** Data shown follows **
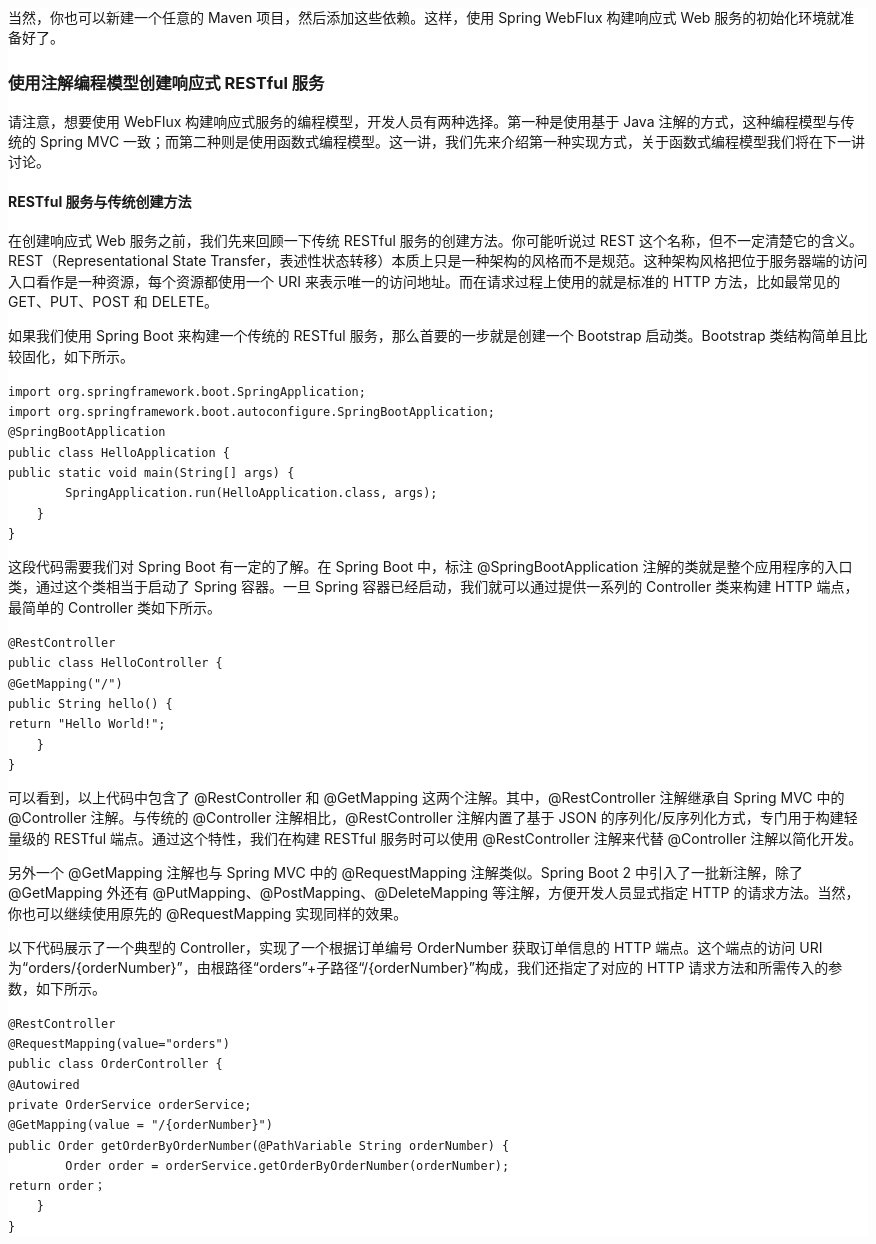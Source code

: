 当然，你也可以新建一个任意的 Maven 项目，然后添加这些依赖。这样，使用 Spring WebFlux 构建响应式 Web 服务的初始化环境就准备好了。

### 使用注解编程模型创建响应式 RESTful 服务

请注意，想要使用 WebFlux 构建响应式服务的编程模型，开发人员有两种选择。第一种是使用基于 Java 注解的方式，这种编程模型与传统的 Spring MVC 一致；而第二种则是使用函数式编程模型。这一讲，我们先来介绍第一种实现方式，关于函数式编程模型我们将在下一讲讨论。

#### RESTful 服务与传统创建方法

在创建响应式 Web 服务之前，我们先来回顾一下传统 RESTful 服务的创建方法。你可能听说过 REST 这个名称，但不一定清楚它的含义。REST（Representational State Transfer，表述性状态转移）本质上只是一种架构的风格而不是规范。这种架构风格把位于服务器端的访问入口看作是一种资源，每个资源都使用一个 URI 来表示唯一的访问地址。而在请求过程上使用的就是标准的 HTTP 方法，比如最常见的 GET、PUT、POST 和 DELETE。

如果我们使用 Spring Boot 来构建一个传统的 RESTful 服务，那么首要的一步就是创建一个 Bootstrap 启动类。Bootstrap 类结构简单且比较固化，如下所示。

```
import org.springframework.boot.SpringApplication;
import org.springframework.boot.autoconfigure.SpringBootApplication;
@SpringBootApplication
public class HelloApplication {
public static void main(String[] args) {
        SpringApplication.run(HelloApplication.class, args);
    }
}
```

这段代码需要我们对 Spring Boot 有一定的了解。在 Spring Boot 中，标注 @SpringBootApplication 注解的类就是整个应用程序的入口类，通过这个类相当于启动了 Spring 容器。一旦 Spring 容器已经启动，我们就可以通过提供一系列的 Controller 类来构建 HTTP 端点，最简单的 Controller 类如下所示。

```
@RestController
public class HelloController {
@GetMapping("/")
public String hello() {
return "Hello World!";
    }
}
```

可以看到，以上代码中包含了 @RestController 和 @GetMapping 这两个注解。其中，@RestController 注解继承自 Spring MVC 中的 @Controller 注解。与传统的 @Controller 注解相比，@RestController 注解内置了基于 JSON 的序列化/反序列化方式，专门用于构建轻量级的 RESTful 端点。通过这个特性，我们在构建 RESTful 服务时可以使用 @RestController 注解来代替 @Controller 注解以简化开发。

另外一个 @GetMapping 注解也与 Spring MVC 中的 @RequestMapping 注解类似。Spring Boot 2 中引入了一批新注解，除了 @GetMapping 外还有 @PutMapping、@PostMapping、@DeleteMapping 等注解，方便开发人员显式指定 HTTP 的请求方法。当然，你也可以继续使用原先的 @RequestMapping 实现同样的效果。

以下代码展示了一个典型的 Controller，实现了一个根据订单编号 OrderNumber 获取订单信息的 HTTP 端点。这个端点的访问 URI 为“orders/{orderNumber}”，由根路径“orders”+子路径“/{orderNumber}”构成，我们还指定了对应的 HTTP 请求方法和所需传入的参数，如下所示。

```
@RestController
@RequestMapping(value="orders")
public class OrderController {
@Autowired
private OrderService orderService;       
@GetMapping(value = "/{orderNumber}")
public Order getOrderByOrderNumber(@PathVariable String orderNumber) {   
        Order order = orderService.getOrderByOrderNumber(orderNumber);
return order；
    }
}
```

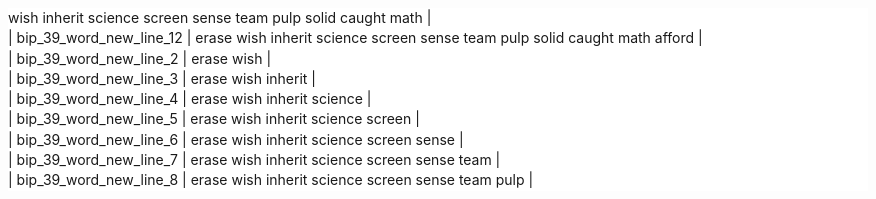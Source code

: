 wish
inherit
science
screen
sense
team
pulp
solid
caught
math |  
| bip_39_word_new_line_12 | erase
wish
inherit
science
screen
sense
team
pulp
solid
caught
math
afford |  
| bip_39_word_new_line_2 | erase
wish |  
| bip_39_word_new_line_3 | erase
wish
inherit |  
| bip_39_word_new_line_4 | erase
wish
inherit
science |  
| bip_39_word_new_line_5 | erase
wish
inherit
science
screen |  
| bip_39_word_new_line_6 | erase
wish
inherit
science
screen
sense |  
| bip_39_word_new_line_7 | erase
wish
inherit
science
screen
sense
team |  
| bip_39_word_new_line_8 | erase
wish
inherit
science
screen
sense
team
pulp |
** End of Data shown **
** Data shown follows **
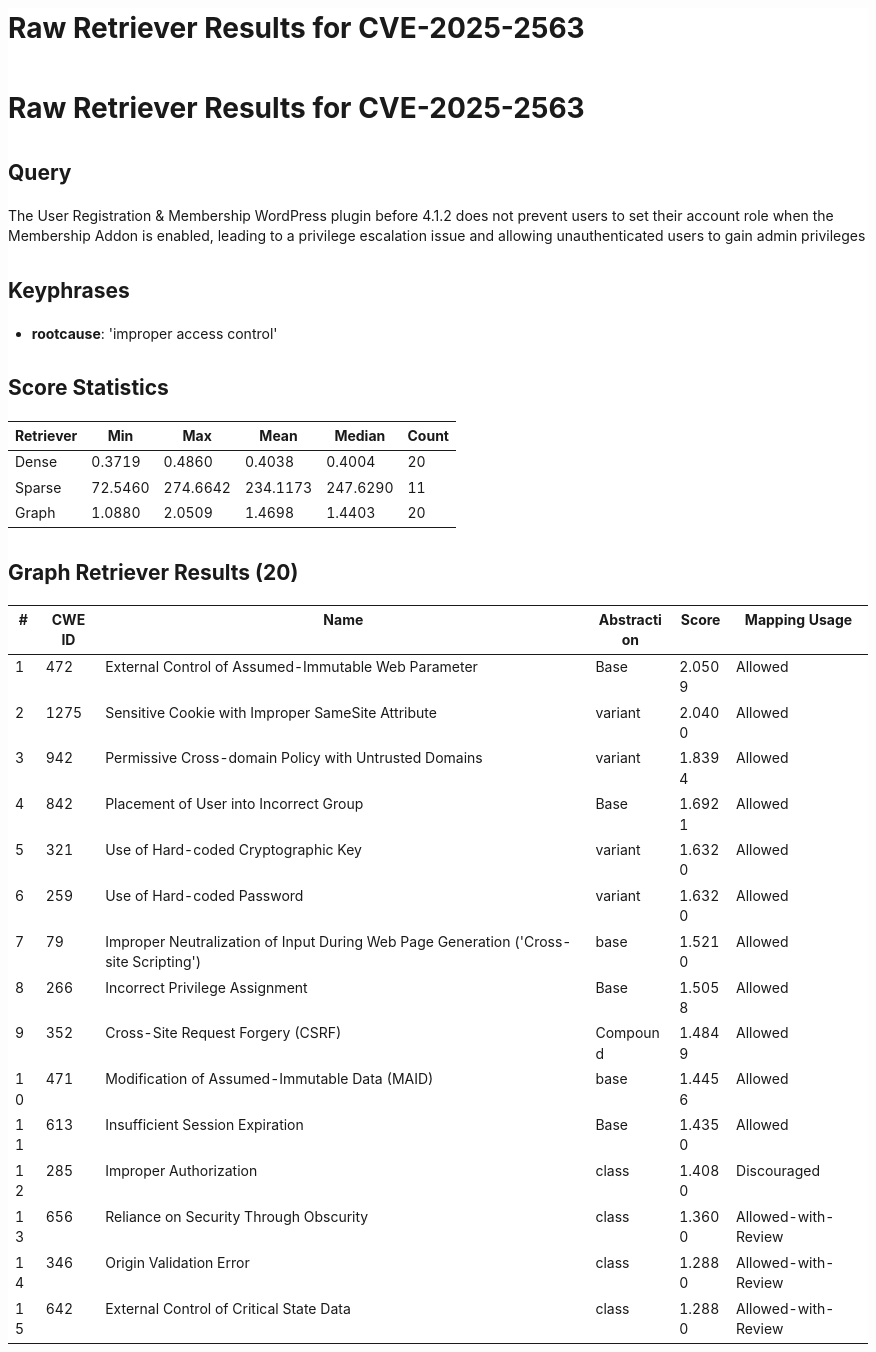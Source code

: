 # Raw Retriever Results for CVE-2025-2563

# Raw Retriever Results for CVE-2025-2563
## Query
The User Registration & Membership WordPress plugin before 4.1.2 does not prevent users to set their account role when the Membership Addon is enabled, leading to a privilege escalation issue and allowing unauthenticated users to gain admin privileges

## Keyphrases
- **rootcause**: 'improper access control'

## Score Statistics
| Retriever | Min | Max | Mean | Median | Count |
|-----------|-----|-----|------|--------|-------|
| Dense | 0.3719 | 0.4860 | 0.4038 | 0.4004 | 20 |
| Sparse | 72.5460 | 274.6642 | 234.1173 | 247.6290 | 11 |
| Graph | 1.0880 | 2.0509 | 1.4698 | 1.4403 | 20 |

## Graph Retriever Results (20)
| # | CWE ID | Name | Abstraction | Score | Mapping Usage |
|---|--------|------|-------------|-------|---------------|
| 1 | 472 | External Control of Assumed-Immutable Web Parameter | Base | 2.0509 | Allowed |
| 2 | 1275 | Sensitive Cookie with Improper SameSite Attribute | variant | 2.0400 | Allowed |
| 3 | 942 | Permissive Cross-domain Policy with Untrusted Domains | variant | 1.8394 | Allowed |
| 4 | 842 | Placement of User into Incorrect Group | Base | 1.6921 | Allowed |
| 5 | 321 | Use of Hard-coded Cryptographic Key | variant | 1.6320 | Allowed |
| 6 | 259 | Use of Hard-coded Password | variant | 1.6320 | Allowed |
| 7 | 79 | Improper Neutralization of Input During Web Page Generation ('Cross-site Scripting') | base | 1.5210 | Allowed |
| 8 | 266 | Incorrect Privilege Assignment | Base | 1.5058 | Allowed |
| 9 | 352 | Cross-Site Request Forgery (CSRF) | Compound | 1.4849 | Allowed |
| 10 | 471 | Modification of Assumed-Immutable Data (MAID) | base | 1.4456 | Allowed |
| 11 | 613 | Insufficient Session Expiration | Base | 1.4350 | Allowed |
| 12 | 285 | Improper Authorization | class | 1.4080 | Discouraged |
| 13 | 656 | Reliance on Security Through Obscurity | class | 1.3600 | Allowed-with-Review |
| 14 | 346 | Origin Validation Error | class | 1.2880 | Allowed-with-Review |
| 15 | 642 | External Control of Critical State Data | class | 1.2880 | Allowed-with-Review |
** End of Data shown **
Please return all lines in the material above that include the word "Score".

## Score Statistics
| # | CWE ID | Name | Abstraction | Score | Mapping Usage |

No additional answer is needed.